The hearings of the Special Committee on Electoral Reform terminated almost exactly six months ago, December 1. A report found the support of a majority of committee members, and also the support of four out of the five parties represented on the committee, in short, something very close to a consensus.
The committee focused on producing a proposal that would allow the government to fulfill the commitment it made in the 2015 election and that it repeated in the Speech from the Throne, “that 2015 will be the last federal election conducted under the first-past-the-post voting system”, subject only to the provision that the new electoral system would have to be approved first by the Canadian people in a referendum.
Had our recommendations been followed, a new electoral system could have been designed in spring 2017, been voted on in a referendum over the summer, and if the Canadian people had given their approval, implemented in time for election 2019, and the Prime Minister would have fulfilled his election promise.

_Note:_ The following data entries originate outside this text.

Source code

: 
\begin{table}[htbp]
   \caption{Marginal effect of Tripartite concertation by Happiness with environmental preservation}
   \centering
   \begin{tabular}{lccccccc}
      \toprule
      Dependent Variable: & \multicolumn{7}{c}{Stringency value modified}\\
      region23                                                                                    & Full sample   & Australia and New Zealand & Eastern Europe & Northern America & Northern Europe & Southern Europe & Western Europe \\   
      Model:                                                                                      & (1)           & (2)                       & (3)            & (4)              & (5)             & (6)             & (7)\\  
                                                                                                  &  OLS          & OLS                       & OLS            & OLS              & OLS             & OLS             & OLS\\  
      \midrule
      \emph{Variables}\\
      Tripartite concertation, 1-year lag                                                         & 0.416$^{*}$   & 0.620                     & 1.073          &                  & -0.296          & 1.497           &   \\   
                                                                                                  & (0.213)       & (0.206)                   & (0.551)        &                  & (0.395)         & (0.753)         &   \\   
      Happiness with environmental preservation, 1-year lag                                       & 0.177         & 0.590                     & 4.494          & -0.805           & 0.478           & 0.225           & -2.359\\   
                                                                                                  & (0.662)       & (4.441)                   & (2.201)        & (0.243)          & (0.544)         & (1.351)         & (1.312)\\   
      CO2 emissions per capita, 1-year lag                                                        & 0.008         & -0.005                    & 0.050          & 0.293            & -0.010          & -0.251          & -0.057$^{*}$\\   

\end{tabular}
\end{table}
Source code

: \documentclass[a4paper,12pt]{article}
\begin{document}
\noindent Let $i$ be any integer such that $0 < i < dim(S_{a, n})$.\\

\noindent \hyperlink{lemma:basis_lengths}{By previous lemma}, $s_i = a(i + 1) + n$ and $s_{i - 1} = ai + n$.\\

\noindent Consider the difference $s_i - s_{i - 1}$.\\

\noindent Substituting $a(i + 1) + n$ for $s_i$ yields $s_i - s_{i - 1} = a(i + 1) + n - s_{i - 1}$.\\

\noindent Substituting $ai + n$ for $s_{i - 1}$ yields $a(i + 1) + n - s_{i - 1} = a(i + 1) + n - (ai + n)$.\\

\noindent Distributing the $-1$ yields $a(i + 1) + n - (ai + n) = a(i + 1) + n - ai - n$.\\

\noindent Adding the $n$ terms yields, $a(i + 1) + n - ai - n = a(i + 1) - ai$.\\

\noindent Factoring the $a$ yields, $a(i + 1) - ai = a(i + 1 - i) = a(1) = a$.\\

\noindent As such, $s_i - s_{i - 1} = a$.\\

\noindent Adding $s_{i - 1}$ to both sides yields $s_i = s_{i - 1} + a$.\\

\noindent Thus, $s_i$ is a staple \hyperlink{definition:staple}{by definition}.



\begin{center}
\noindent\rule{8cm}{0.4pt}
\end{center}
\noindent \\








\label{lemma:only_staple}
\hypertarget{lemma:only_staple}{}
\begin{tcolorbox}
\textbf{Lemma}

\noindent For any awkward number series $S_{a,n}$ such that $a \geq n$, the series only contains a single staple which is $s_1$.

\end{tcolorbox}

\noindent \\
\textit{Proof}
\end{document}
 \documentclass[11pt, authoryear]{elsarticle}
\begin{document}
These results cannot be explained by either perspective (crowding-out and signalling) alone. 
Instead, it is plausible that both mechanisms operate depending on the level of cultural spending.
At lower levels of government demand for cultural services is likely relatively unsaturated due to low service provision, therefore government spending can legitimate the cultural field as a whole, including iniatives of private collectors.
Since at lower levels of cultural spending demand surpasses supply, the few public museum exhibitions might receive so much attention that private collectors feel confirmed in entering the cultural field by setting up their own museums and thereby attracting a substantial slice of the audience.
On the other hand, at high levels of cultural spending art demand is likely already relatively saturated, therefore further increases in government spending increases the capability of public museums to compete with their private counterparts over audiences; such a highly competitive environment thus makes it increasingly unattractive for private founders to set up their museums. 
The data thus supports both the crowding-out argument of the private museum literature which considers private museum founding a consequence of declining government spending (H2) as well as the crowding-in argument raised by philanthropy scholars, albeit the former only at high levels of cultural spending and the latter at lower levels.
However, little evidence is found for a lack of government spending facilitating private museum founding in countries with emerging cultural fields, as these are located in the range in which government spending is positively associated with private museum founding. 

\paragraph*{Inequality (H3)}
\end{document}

The committee recognized that Canadians were not fully unified as to which electoral system ought to be in place in Canada. However, our hearings, as well as the extensive electronic survey we conducted, and the results of a dozen national polls, made two things clear to us.
First, among Canadians who wanted to change the electoral system, which may not be a majority, there was a consensus that the change should be toward some form of proportionality.
Second, subjecting the proposed new system, once it had been designed, to a national referendum, be it a new proportional electoral system or the existing system, would cause the winning system to be regarded universally as a legitimate system under which to conduct the 2019 election.
My intention originally was to repeat the quotation I just gave from the report, recommendation 12, to make this point.
However, as we know, this recommendation was rejected by the Prime Minister, who announced on February 1 that he was unwilling to move forward on a promise that had, until that moment, been presented by him as a sacred trust. An anonymous Liberal source, speaking to CBC on February 2, explained the Prime Minister's change of heart this way. He was “was open to having his mind changed... But the more he thought about proportional representation, the more he thought it was exactly the wrong system for a big, regionally and culturally diverse country.”
He had been open to the idea of proportionality, but had been dissuaded by the facts. I am left wondering which facts would have come to light during the course of the hearings that would have made him feel this way. Perhaps he will share those with us at some future point. There is one explanation of the Prime Minister shutting the whole thing down.
Here is an explanation that I think is more robust.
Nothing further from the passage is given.